*ASSIGNMENT:* Although the entries hold pictures, only their words are printed back, exactly as given.

Document images with source code:
★ ★ ★ ★ ★ ★ ★

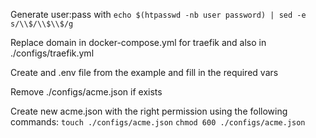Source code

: Generate user:pass with 
`echo $(htpasswd -nb user password) | sed -e s/\\$/\\$\\$/g`

Replace domain in docker-compose.yml for traefik
and also in ./configs/traefik.yml

Create and .env file from the example and fill in the required vars

Remove ./configs/acme.json if exists

Create new acme.json with the right permission using the following commands:
`touch ./configs/acme.json`
`chmod 600 ./configs/acme.json`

★ ★ ★ ★ ★ ★ ★

*YOUR SOLUTION:*
Source code

: Generate user:pass with 
`echo $(htpasswd -nb user password) | sed -e s/\\$/\\$\\$/g`

Replace domain in docker-compose.yml for traefik
and also in ./configs/traefik.yml

Create and .env file from the example and fill in the required vars

Remove ./configs/acme.json if exists

Create new acme.json with the right permission using the following commands:
`touch ./configs/acme.json`
`chmod 600 ./configs/acme.json`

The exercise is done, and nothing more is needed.